A significant challenge in a GEG is the integration of diverse EMs, each characterized by distinct regulatory frameworks, pricing systems, and operational standards. Combining these disparities necessitates synchronized international policies and agreements, with the establishment of adaptable market frameworks capable of accommodating diverse regional patterns. Handling these problems is essential for ensuring the effective and fair functioning of a GEG. Harnessing RESs in regions with high resource potential presents an attractive approach for advancing global decarbonization initiatives [246]. However, a growing body of research highlights a competing trend: the prioritization of decentralized RE systems. Some studies argue that decentralized RESs represent a cost-efficient solution, leveraging advancements in localized energy systems and reducing reliance on large-scale infrastructure. On the other hand, others emphasize societal preferences for utilizing indigenous resources, which can enhance energy security, support local economies, and foster community resilience.
The lack of experience with long-distance interconnection projects, particularly those involving subsea pathways, introduces uncertainties regarding how local environmental conditions, geography, and terrain could impact the feasibility of such projects [246]. These factors can significantly influence both the technical challenges and cost estimates, making it difficult to predict the overall success and sustainability of the infrastructure. As such, thorough site assessments and innovative solutions are crucial to mitigate these uncertainties.

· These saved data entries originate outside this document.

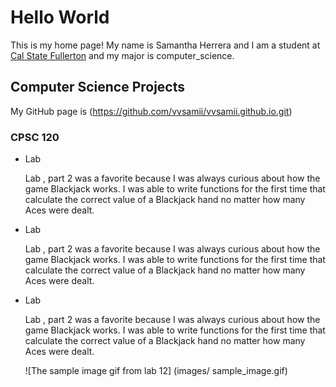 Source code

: # Hello World

This is my home page! My name is Samantha Herrera and I am a student at [Cal State Fullerton](http://www.fullerton.edu/) and my major is computer_science.

## Computer Science Projects

My GitHub page is (https://github.com/vvsamii/vvsamii.github.io.git) 

### CPSC 120

* Lab 

    Lab , part 2 was a favorite because I was always curious about how the
    game Blackjack works. I was able to write functions for the first time
    that calculate the correct value of a Blackjack hand no matter how many
    Aces were dealt.

* Lab 

    Lab , part 2 was a favorite because I was always curious about how the
    game Blackjack works. I was able to write functions for the first time
    that calculate the correct value of a Blackjack hand no matter how many
    Aces were dealt.

 * Lab 

    Lab , part 2 was a favorite because I was always curious about how the
    game Blackjack works. I was able to write functions for the first time
    that calculate the correct value of a Blackjack hand no matter how many
    Aces were dealt.

    ![The sample image gif from lab 12] (images/ sample_image.gif) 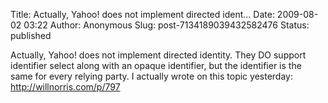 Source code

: Title: Actually, Yahoo! does not implement directed ident...
Date: 2009-08-02 03:22
Author: Anonymous
Slug: post-7134189039432582476
Status: published

Actually, Yahoo! does not implement directed identity. They DO support identifier select along with an opaque identifier, but the identifier is the same for every relying party. I actually wrote on this topic yesterday: http://willnorris.com/p/797
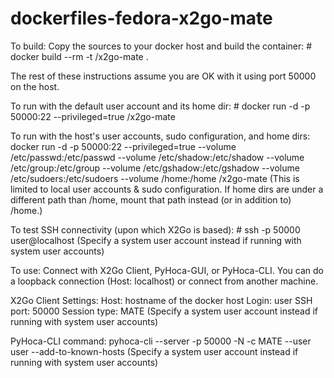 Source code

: # dockerfiles-fedora-x2go-mate

To build:
Copy the sources to your docker host and build the container:
	# docker build --rm -t <username>/x2go-mate .

The rest of these instructions assume you are OK with it using port 50000 on the host.

To run with the default user account and its home dir:
	# docker run -d -p 50000:22 --privileged=true <username>/x2go-mate

To run with the host's user accounts, sudo configuration, and home dirs:
	docker run -d -p 50000:22 --privileged=true --volume /etc/passwd:/etc/passwd --volume /etc/shadow:/etc/shadow --volume /etc/group:/etc/group --volume /etc/gshadow:/etc/gshadow --volume /etc/sudoers:/etc/sudoers --volume /home:/home <username>/x2go-mate
(This is limited to local user accounts & sudo configuration. If home dirs are under a different path than /home, mount that path instead (or in addition to) /home.)

To test SSH connectivity (upon which X2Go is based):
	# ssh -p 50000 user@localhost
(Specify a system user account instead if running with system user accounts)

To use:
Connect with X2Go Client, PyHoca-GUI, or PyHoca-CLI.
You can do a loopback connection (Host: localhost) or connect from another machine.

X2Go Client Settings:
	Host: hostname of the docker host
	Login: user
	SSH port: 50000
	Session type: MATE
(Specify a system user account instead if running with system user accounts)

PyHoca-CLI command:
	pyhoca-cli --server <hostname-of-the-docker-host> -p 50000 -N -c MATE --user user --add-to-known-hosts
(Specify a system user account instead if running with system user accounts)
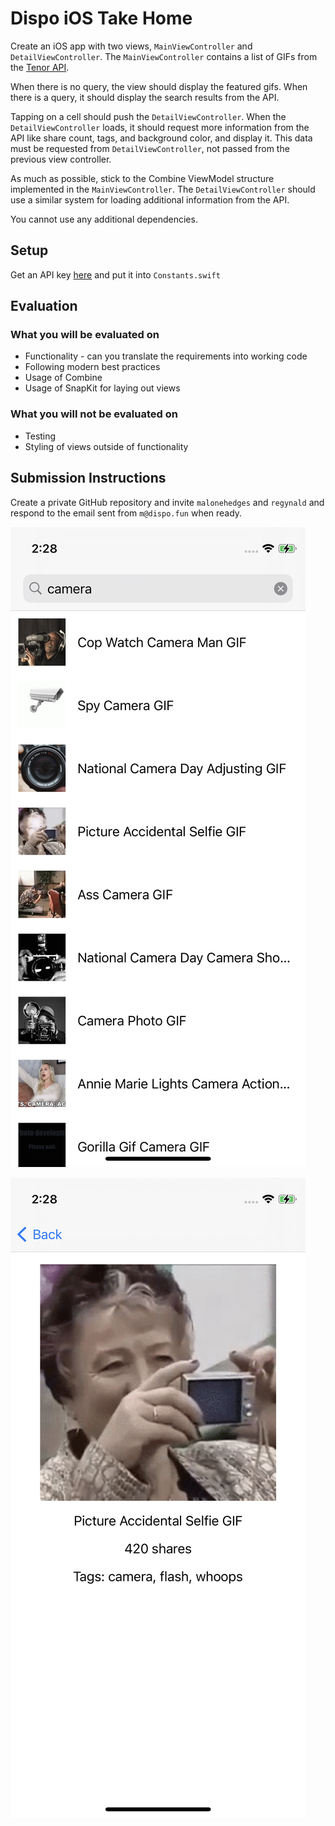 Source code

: # Dispo iOS Take Home

Create an iOS app with two views, `MainViewController` and `DetailViewController`. The `MainViewController` contains a list of GIFs from the [Tenor API](https://tenor.com/gifapi/documentation).

When there is no query, the view should display the featured gifs. When there is a query, it should display the search results from the API.

Tapping on a cell should push the `DetailViewController`. When the `DetailViewController` loads, it should request more information from the API like share count, tags, and background color, and display it. This data must be requested from `DetailViewController`, not passed from the previous view controller.

As much as possible, stick to the Combine ViewModel structure implemented in the `MainViewController`. The `DetailViewController` should use a similar system for loading additional information from the API.

You cannot use any additional dependencies.

## Setup

Get an API key [here](https://tenor.com/developer/keyregistration) and put it into `Constants.swift`

## Evaluation

### What you will be evaluated on

- Functionality - can you translate the requirements into working code
- Following modern best practices
- Usage of Combine
- Usage of SnapKit for laying out views

### What you will not be evaluated on

- Testing
- Styling of views outside of functionality

## Submission Instructions

Create a private GitHub repository and invite `malonehedges` and `regynald` and respond to the email sent from `m@dispo.fun` when ready.

![Main View](assets/main-view.png)

![Detail View](assets/detail-view.png)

Another challenge is that integrating power systems can lead to a more balanced distribution of marginal electricity prices across regions. While this can reduce overall costs, it may also result in higher electricity generation costs and, consequently, higher prices for consumers in certain regions. Additionally, there are concerns around energy sovereignty, political influence over domestic energy policies, resistance from market players to new entrants, and local opposition to interconnector projects.

5. Conclusions

This paper provides an in-depth analysis of the available research on the idea of the global grid, a system that connects electricity networks across continents to facilitate the efficient sharing of RE. Furthermore, it examines existing initiatives that support this concept and evaluates the current state of intercontinental interconnection projects, highlighting their progress, challenges, and future prospects. It examines the progress made so far in steps toward realizing a global grid and evaluates key initiatives and intercontinental interconnection projects, assessing their current state, challenges, and opportunities. Additionally, the paper highlights and performs a comprehensive analysis of the three main pillars critical to the development of a global grid: RE Site Selection, which ensures optimal resource utilization; Global Energy Trading, which facilitates equitable and efficient energy exchange; and HVDC Technology and TL Development, which are essential for transmitting electricity over long distances with minimal losses.
The discussion of the challenges and benefits associated with a global grid is essential for understanding the key barriers and opportunities in achieving an interconnected energy system. Therefore, this study provides a thorough examination of these factors, offering a comprehensive analysis of their impact on the feasibility, scalability, and potential benefits of global grid development. By highlighting the technical, economic, and geopolitical considerations, the study offers valuable insights that can inform future research, policy-making, and practical strategies for realizing a sustainable, efficient, and resilient global energy infrastructure. These findings are crucial for guiding the transition towards a more integrated and low-carbon global energy future.
Recent trends in the evolution of the global grid concept indicate a significant reduction in the expenses associated with long-distance transmission technologies, especially land-based and subsea HVDC. This reduction is primarily propelled by the accelerated economic expansion and increasing energy demand, as well as by technological advancements and economies of scale. Furthermore, there is a discernible transition towards intercontinental interconnector initiatives with enhanced transmission capacities, addressing the difficulties encountered by earlier large-scale projects. These pragmatic projects emphasize enhancing feasibility, sustainability, and risk management. Initiatives promoting the global grid have gained substantial momentum in recent years, indicating heightened global interest, collaboration, and advancement towards a more integrated and resilient energy system.

Author Contributions

Conceptualization, B.K.D., S.B. and A.M.; writing—original draft preparation, B.K.D. and A.H.; supervision, S.B., A.M., D.E. and P.S.; writing—review and editing, B.K.D., S.B., D.Z. and P.S. All authors have read and agreed to the published version of the manuscript.

Funding

This research was funded by the SPARC scheme grant number SPARC/2019-2020/P2873/SL and The APC was funded by Daria Zychma.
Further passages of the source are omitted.